By. Neil Williamson, President
Local economic development is about much more than just businesses moving into an area. It is also about jobs and adding a new enterprise to the community. While there are many paths to enhancing the local climate for economic development there are even more ways to create a regulatory environment that is openly hostile to such opportunities.
Yesterday, a bipartisan group of Virginia’s congressional delegation (Griffith, Hurt, Kaine, Warner) introduced legislation designed to reform the federal permitting process. The Augusta Free Press reports:
…introduced the Commonsense Permitting for Job Creation Act (H.R. 3434 and S. 1914) in both houses of Congress. This bipartisan, bicameral legislation will address regulatory problems that have impeded prospective economic development sites like Berry Hill Mega Park in the Danville-Pittsylvania County area.
When local entities work to secure a site preparation permit from the U.S. Army Corps of Engineers to attract job-creating manufacturing firms, the Corps has often been reluctant to issue the permit if there is a lack of a company that has publicly committed to the site and prepared detailed blueprints.

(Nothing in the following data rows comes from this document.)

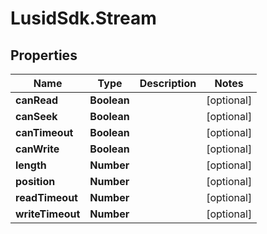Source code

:# LusidSdk.Stream

## Properties
Name | Type | Description | Notes
------------ | ------------- | ------------- | -------------
**canRead** | **Boolean** |  | [optional] 
**canSeek** | **Boolean** |  | [optional] 
**canTimeout** | **Boolean** |  | [optional] 
**canWrite** | **Boolean** |  | [optional] 
**length** | **Number** |  | [optional] 
**position** | **Number** |  | [optional] 
**readTimeout** | **Number** |  | [optional] 
**writeTimeout** | **Number** |  | [optional] 


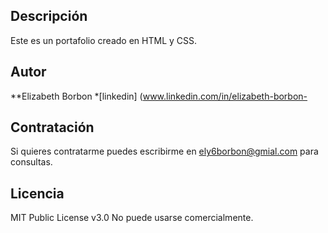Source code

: ## Descripción
Este es un portafolio creado en HTML y CSS.

## Autor
**Elizabeth Borbon 
*[linkedin] (www.linkedin.com/in/elizabeth-borbon-

## Contratación 
Si quieres contratarme puedes escribirme en ely6borbon@gmial.com para consultas.

## Licencia
MIT Public License v3.0
No puede usarse comercialmente.

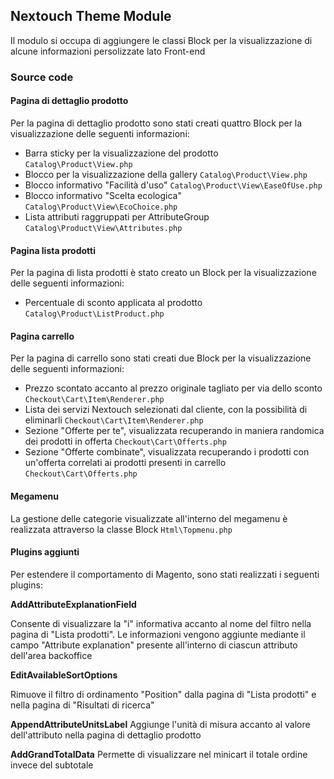 ## Nextouch Theme Module

Il modulo si occupa di aggiungere le classi Block per la visualizzazione
di alcune informazioni persolizzate lato Front-end

### Source code

#### Pagina di dettaglio prodotto
Per la pagina di dettaglio prodotto sono stati creati quattro Block per
la visualizzazione delle seguenti informazioni:

* Barra sticky per la visualizzazione del prodotto `Catalog\Product\View.php`
* Blocco per la visualizzazione della gallery `Catalog\Product\View.php`
* Blocco informativo "Facilità d'uso" `Catalog\Product\View\EaseOfUse.php`
* Blocco informativo "Scelta ecologica" `Catalog\Product\View\EcoChoice.php`
* Lista attributi raggruppati per AttributeGroup `Catalog\Product\View\Attributes.php`

#### Pagina lista prodotti
Per la pagina di lista prodotti è stato creato un Block per
la visualizzazione delle seguenti informazioni:

* Percentuale di sconto applicata al prodotto `Catalog\Product\ListProduct.php`

#### Pagina carrello
Per la pagina di carrello sono stati creati due Block per
la visualizzazione delle seguenti informazioni:

* Prezzo scontato accanto al prezzo originale tagliato per via dello sconto `Checkout\Cart\Item\Renderer.php`
* Lista dei servizi Nextouch selezionati dal cliente, con la possibilità di eliminarli `Checkout\Cart\Item\Renderer.php`
* Sezione "Offerte per te", visualizzata recuperando in maniera randomica dei prodotti in offerta `Checkout\Cart\Offerts.php`
* Sezione "Offerte combinate", visualizzata recuperando i prodotti con un'offerta correlati ai prodotti presenti in carrello `Checkout\Cart\Offerts.php`

#### Megamenu
La gestione delle categorie visualizzate all'interno del megamenu è realizzata
attraverso la classe Block `Html\Topmenu.php`

#### Plugins aggiunti
Per estendere il comportamento di Magento, sono stati
realizzati i seguenti plugins:

**AddAttributeExplanationField**

Consente di visualizzare la "i" informativa accanto al nome del filtro
nella pagina di "Lista prodotti". Le informazioni vengono aggiunte
mediante il campo "Attribute explanation" presente all'interno di ciascun attributo
dell'area backoffice

**EditAvailableSortOptions**

Rimuove il filtro di ordinamento "Position" dalla pagina di "Lista prodotti"
e nella pagina di "Risultati di ricerca"

**AppendAttributeUnitsLabel**
Aggiunge l'unità di misura accanto al valore dell'attributo nella pagina di dettaglio prodotto

**AddGrandTotalData**
Permette di visualizzare nel minicart il totale ordine invece del subtotale
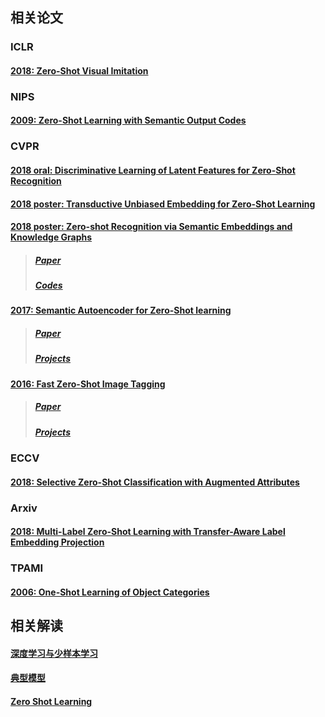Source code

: ## 相关论文

### ICLR
#### [2018: Zero-Shot Visual Imitation](https://openreview.net/forum?id=BkisuzWRW)

### NIPS
#### [2009: Zero-Shot Learning with Semantic Output Codes](http://www.cs.cmu.edu/afs/cs/project/theo-73/www/papers/zero-shot-learning.pdf)

### CVPR
#### [2018 oral: Discriminative Learning of Latent Features for Zero-Shot Recognition](https://baijiahao.baidu.com/s?id=1596522553301644906&wfr=spider&for=pc)
#### [2018 poster: Transductive Unbiased Embedding for Zero-Shot Learning](https://link.zhihu.com/?target=http%3A//arxiv.org/abs/1803.11320)
#### [2018 poster: Zero-shot Recognition via Semantic Embeddings and Knowledge Graphs](https://www.zhihu.com/question/50996014/answer/410491015)
>##### [Paper](https://arxiv.org/pdf/1803.08035.pdf)
>##### [Codes](https://github.com/JudyYe/zero-shot-gcn)
#### [2017: Semantic Autoencoder for Zero-Shot learning](https://zhuanlan.zhihu.com/p/27779811)
>##### [Paper](https://link.zhihu.com/?target=https%3A//arxiv.org/pdf/1704.08345.pdf)
>##### [Projects](https://elyorcv.github.io/projects/sae)
#### [2016: Fast Zero-Shot Image Tagging](https://yangzhang4065.github.io/)
>##### [Paper](http://crcv.ucf.edu/people/faculty/Gong/Paper/fast0tag.pdf)
>##### [Projects](http://crcv.ucf.edu/projects/fastzeroshot/)

### ECCV
#### [2018: Selective Zero-Shot Classification with Augmented Attributes](https://arxiv.org/pdf/1807.07437)

###  Arxiv
#### [2018: Multi-Label Zero-Shot Learning with Transfer-Aware Label Embedding Projection](https://arxiv.org/pdf/1808.02474)

### TPAMI
#### [2006: One-Shot Learning of Object Categories](http://vision.stanford.edu/documents/Fei-FeiFergusPerona2006.pdf)

## 相关解读
#### [深度学习与少样本学习](https://zhuanlan.zhihu.com/p/36235719)
#### [典型模型](https://blog.csdn.net/qq_38096703/article/details/80688072)
#### [Zero Shot Learning](https://github.com/sweta20/DeepLearningPapers)
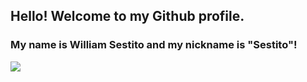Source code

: ## Hello! Welcome to my Github profile.

### My name is William Sestito and my nickname is "Sestito"!






         
 
<img src="https://cdn.jsdelivr.net/gh/devicons/devicon/icons/css3/css3-original-wordmark.svg" />
          

<link rel="stylesheet" href="https://cdn.jsdelivr.net/gh/devicons/devicon@v2.15.1/devicon.min.css">
<i class="devicon-php-plain"></i>
<i class="devicon-npm-original-wordmark"></i>
<i class="devicon-mysql-plain"></i>         
<i class="devicon-typescript-plain"></i>
<i class="devicon-visualstudio-plain"></i>
<i class="devicon-vuejs-plain"></i>
<i class="devicon-react-original"></i>
<i class="devicon-javascript-plain"></i>
<i class="devicon-java-plain"></i>
<i class="devicon-html5-plain"></i>
<i class="devicon-css3-plain"></i>
          
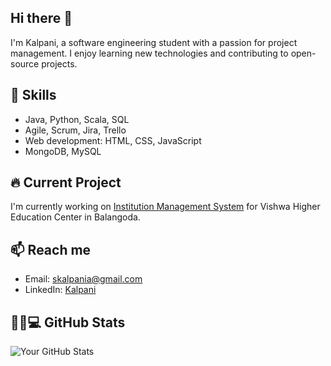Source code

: ## Hi there 👋
I'm Kalpani, a software engineering student with a passion for project management. I enjoy learning new technologies and contributing to open-source projects.
## 🚀 Skills
- Java, Python, Scala, SQL
- Agile, Scrum, Jira, Trello
- Web development: HTML, CSS, JavaScript
- MongoDB, MySQL

## 🔥 Current Project
I'm currently working on [Institution Management System](https://github.com/sahan-chinthaka/vishwa-institute.git) for Vishwa Higher Education Center in Balangoda.

## 📫 Reach me
- Email: [skalpania@gmail.com](mailto:skalpania@gmail.com)
- LinkedIn: [Kalpani](https://www.linkedin.com/in/kalpani-ariyawansha/)

## 👩‍💻💻 GitHub Stats


![Your GitHub Stats](https://github-readme-stats.vercel.app/api?username=yourusername&show_icons=true&hide_title=true)



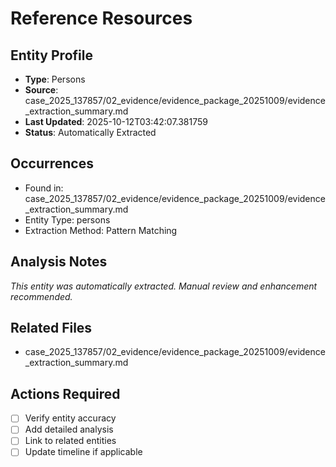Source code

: # Reference Resources

## Entity Profile
- **Type**: Persons
- **Source**: case_2025_137857/02_evidence/evidence_package_20251009/evidence_extraction_summary.md
- **Last Updated**: 2025-10-12T03:42:07.381759
- **Status**: Automatically Extracted

## Occurrences
- Found in: case_2025_137857/02_evidence/evidence_package_20251009/evidence_extraction_summary.md
- Entity Type: persons
- Extraction Method: Pattern Matching

## Analysis Notes
*This entity was automatically extracted. Manual review and enhancement recommended.*

## Related Files
- case_2025_137857/02_evidence/evidence_package_20251009/evidence_extraction_summary.md

## Actions Required
- [ ] Verify entity accuracy
- [ ] Add detailed analysis
- [ ] Link to related entities
- [ ] Update timeline if applicable
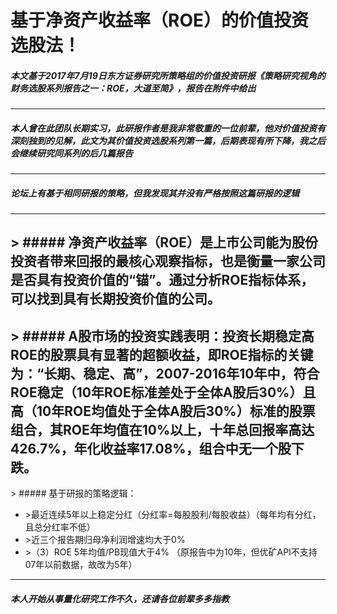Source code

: # 基于净资产收益率（ROE）的价值投资选股法！

##### 本文基于2017年7月19日东方证券研究所策略组的价值投资研报《策略研究视角的财务选股系列报告之一：ROE，大道至简》，报告在附件中给出
---------
##### 本人曾在此团队长期实习，此研报作者是我非常敬重的一位前辈，他对价值投资有深刻独到的见解，此文为其价值投资选股系列第一篇，后期表现有所下降，我之后会继续研究同系列的后几篇报告
---------
##### 论坛上有基于相同研报的策略，但我发现其并没有严格按照这篇研报的逻辑
---------
&gt; ##### 净资产收益率（ROE）是上市公司能为股份投资者带来回报的最核心观察指标，也是衡量一家公司是否具有投资价值的“锚”。通过分析ROE指标体系，可以找到具有长期投资价值的公司。
---------

&gt; ##### A股市场的投资实践表明：__投资长期稳定高ROE的股票具有显著的超额收益，即ROE指标的关键为：“长期、稳定、高”__，2007-2016年10年中，符合ROE稳定（10年ROE标准差处于全体A股后30%）且高（10年ROE均值处于全体A股后30%）标准的股票组合，其ROE年均值在10%以上，十年总回报率高达426.7%，年化收益率17.08%，组合中无一个股下跌。
---------
&gt; ##### 基于研报的策略逻辑：
* &gt;最近连续5年以上稳定分红（分红率=每股股利/每股收益）（每年均有分红，且总分红率不低）
* &gt;近三个报告期归母净利润增速均大于0%
* &gt;（3）ROE 5年均值/PB现值大于4% （原报告中为10年，但优矿API不支持07年以前数据，故改为5年）
-----
##### 本人开始从事量化研究工作不久，还请各位前辈多多指教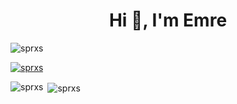 <h1 align="center">Hi 👋, I'm Emre</h1>

<p align="left"> <img src="https://komarev.com/ghpvc/?username=sprxs&label=Profile%20views&color=0e75b6&style=flat" alt="sprxs" /> </p>

<p align="left"> <a href="https://github.com/ryo-ma/github-profile-trophy"><img src="https://github-profile-trophy.vercel.app/?username=sprxs" alt="sprxs" /></a> </p>

<p><img align="left" src="https://github-readme-stats.vercel.app/api/top-langs?username=sprxs&show_icons=true&locale=en&layout=compact" alt="sprxs" /></p>

<p>&nbsp;<img align="center" src="https://github-readme-stats.vercel.app/api?username=sprxs&show_icons=true&locale=en" alt="sprxs" /></p>
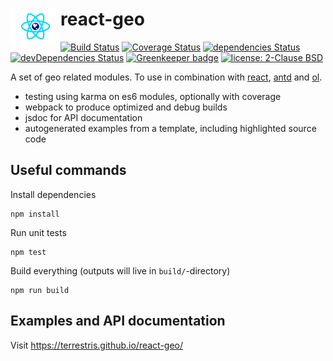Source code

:# react-geo <img align="left" src="logo.svg" width="80px" />

[![Build Status](https://travis-ci.org/terrestris/react-geo.svg?branch=master)](https://travis-ci.org/terrestris/react-geo)
[![Coverage Status](https://coveralls.io/repos/github/terrestris/react-geo/badge.svg?branch=master)](https://coveralls.io/github/terrestris/react-geo?branch=master)
[![dependencies Status](https://david-dm.org/terrestris/react-geo/status.svg)](https://david-dm.org/terrestris/react-geo)
[![devDependencies Status](https://david-dm.org/terrestris/react-geo/dev-status.svg)](https://david-dm.org/terrestris/react-geo?type=dev)
[![Greenkeeper badge](https://badges.greenkeeper.io/terrestris/react-geo.svg)](https://greenkeeper.io/)
[![license: 2-Clause BSD](https://img.shields.io/badge/license-2--Clause%20BSD-brightgreen.svg)](https://opensource.org/licenses/BSD-2-Clause)

A set of geo related modules. To use in combination with [react](https://github.com/facebook/react), [antd](https://github.com/ant-design/ant-design) and [ol](https://github.com/openlayers/openlayers).

* testing using karma on es6 modules, optionally with coverage
* webpack to produce optimized and debug builds
* jsdoc for API documentation
* autogenerated examples from a template, including highlighted source code

## Useful commands

Install dependencies

    npm install

Run unit tests

    npm test

Build everything (outputs will live in `build/`-directory)

    npm run build

## Examples and API documentation

Visit https://terrestris.github.io/react-geo/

A company will understandably not establish a facility at the site without an approved permit, but a permit cannot be approved without a company willing to locate at that site, creating an unfortunate stalemate situation. The Commonsense Permitting for Job Creation Act specifies that the lack of a committed end-user company should not be a reason to deny a permit that meets all other legal requirements.
This “commonsense” federal legislation got me thinking about how local regulatory reform can improve economic development.
Does the amount of time it takes to move a project from concept to moving dirt matter to a potential employer?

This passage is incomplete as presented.